What you need to do>
Take every line containing "hacer" out of the records.

(Source texts of formatted documents)
►

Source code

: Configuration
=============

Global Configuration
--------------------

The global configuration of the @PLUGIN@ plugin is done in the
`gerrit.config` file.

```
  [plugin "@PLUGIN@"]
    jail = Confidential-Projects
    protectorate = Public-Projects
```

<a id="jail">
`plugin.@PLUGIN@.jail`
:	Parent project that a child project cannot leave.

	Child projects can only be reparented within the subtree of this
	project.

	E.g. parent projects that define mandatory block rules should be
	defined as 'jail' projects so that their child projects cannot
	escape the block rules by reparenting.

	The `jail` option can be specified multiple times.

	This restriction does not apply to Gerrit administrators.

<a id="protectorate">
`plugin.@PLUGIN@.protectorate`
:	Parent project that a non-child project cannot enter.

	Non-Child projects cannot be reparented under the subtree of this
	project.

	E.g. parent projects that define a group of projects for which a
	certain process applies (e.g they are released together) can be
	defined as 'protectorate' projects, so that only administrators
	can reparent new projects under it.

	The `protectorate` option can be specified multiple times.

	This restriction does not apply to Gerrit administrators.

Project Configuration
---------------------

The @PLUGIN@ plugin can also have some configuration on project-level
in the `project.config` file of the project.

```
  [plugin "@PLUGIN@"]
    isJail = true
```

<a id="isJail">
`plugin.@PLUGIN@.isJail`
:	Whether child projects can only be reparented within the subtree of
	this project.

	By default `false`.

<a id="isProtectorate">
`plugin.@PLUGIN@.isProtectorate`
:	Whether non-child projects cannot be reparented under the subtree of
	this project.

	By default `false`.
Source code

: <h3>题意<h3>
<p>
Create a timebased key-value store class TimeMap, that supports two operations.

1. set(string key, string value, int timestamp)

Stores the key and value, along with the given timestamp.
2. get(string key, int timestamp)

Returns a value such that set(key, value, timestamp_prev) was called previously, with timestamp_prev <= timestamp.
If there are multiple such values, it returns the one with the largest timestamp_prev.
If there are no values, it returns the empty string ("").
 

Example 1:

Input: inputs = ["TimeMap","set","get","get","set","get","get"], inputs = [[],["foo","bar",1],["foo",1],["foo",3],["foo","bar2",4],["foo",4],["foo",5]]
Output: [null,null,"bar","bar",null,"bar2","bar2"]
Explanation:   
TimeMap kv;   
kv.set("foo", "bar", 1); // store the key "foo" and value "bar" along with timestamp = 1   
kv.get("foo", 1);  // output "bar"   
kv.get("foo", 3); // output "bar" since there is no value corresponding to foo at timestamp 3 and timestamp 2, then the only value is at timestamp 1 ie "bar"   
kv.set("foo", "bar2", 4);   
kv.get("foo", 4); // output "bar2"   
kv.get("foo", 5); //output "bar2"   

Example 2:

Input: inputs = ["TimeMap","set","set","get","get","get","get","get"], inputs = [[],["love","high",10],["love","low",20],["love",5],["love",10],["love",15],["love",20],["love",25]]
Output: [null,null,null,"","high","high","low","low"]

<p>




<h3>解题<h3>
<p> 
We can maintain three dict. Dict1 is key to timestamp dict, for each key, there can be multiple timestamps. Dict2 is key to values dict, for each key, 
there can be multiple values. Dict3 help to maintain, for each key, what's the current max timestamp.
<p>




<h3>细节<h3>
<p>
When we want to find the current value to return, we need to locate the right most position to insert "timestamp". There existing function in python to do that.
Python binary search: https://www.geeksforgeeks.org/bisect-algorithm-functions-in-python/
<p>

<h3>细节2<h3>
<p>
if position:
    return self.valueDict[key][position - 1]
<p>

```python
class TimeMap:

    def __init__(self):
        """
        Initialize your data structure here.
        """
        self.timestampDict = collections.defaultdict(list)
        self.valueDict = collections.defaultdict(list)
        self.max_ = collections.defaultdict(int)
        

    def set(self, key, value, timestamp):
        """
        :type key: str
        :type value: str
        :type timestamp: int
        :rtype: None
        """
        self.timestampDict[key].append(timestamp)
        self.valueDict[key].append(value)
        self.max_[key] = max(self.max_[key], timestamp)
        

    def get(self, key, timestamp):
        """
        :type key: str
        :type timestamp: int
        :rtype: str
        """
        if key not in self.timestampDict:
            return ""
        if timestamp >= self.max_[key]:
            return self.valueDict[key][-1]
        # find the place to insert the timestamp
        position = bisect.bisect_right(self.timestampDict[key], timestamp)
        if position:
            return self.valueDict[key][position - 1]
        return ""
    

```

◄
►

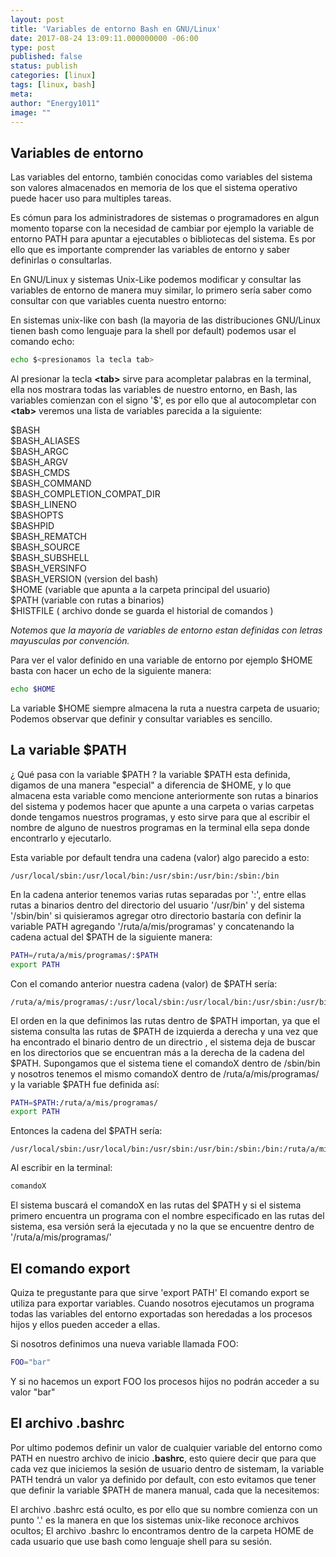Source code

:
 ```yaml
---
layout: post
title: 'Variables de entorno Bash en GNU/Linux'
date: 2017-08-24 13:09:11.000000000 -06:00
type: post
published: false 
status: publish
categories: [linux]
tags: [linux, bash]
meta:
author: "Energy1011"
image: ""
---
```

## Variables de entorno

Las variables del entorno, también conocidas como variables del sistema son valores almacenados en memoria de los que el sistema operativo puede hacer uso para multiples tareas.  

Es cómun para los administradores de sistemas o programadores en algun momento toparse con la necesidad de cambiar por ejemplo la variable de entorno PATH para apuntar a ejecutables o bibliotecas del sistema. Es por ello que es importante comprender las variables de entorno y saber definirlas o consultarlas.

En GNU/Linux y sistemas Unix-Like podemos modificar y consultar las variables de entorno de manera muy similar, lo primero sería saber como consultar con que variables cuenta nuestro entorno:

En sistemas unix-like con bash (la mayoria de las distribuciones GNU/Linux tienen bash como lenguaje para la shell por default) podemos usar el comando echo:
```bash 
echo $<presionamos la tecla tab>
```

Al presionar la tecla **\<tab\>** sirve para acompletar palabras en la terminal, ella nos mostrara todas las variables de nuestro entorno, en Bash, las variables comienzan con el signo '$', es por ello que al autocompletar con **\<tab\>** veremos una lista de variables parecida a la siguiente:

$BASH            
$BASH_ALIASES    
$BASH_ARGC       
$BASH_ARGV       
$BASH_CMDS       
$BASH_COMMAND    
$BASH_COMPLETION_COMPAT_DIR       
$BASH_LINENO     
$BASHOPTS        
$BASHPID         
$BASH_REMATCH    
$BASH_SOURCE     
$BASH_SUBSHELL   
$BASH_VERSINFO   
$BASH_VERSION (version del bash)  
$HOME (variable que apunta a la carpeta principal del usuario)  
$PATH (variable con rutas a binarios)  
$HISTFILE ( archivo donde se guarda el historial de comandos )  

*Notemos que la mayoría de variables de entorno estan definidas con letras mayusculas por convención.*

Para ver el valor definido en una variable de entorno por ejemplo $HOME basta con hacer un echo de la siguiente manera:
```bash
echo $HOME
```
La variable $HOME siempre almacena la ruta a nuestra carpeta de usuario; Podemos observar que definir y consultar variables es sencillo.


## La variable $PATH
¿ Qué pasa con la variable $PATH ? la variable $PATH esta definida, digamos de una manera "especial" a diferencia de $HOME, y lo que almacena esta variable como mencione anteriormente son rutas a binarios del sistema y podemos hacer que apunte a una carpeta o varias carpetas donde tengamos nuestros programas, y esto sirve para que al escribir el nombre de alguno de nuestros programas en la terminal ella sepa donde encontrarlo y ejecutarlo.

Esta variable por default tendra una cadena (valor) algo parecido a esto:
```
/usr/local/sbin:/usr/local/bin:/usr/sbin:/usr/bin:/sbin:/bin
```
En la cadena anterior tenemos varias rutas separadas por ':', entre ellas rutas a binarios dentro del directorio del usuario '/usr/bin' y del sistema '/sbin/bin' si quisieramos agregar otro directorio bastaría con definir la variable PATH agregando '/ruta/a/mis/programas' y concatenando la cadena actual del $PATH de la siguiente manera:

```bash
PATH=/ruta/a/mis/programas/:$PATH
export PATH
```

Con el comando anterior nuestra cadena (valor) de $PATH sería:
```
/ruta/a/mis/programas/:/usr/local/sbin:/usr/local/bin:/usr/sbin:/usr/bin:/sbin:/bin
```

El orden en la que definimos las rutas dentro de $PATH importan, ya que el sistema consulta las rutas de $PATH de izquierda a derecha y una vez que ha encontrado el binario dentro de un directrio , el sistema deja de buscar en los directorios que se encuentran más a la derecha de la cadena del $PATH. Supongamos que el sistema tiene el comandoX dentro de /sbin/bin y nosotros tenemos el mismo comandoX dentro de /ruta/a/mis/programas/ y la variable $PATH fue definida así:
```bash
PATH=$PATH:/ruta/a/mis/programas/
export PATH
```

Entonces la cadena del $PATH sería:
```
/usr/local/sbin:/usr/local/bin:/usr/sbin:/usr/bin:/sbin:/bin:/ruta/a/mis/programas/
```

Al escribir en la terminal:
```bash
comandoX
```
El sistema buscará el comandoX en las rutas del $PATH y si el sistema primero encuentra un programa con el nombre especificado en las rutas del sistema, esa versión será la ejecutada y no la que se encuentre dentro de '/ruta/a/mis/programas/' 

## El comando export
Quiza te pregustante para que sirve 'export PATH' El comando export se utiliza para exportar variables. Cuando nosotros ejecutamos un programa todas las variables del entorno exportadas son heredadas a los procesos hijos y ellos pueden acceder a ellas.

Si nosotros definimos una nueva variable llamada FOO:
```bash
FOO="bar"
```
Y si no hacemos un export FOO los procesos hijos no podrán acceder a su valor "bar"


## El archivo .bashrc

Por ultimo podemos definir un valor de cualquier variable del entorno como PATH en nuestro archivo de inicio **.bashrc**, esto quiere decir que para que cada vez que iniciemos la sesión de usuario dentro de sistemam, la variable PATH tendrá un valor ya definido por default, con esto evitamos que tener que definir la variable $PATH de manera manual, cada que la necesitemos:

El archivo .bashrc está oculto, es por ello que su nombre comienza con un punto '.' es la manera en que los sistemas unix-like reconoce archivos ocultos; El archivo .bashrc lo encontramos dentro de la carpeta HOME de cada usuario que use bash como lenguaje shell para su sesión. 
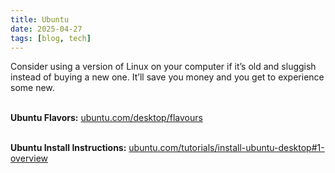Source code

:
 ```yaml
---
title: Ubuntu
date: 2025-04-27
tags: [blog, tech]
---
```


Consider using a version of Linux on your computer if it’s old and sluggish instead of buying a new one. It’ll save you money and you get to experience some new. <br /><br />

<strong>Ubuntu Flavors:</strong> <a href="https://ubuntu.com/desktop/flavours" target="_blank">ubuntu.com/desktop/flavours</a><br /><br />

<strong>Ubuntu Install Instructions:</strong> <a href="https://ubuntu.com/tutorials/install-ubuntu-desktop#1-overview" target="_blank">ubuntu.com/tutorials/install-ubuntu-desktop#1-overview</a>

◄

Answer to the problem>
Las variables del entorno, también conocidas como variables del sistema son valores almacenados en memoria de los que el sistema operativo puede hacer uso para multiples tareas.  
Para ver el valor definido en una variable de entorno por ejemplo $HOME basta con hacer un echo de la siguiente manera:
¿ Qué pasa con la variable $PATH ? la variable $PATH esta definida, digamos de una manera "especial" a diferencia de $HOME, y lo que almacena esta variable como mencione anteriormente son rutas a binarios del sistema y podemos hacer que apunte a una carpeta o varias carpetas donde tengamos nuestros programas, y esto sirve para que al escribir el nombre de alguno de nuestros programas en la terminal ella sepa donde encontrarlo y ejecutarlo.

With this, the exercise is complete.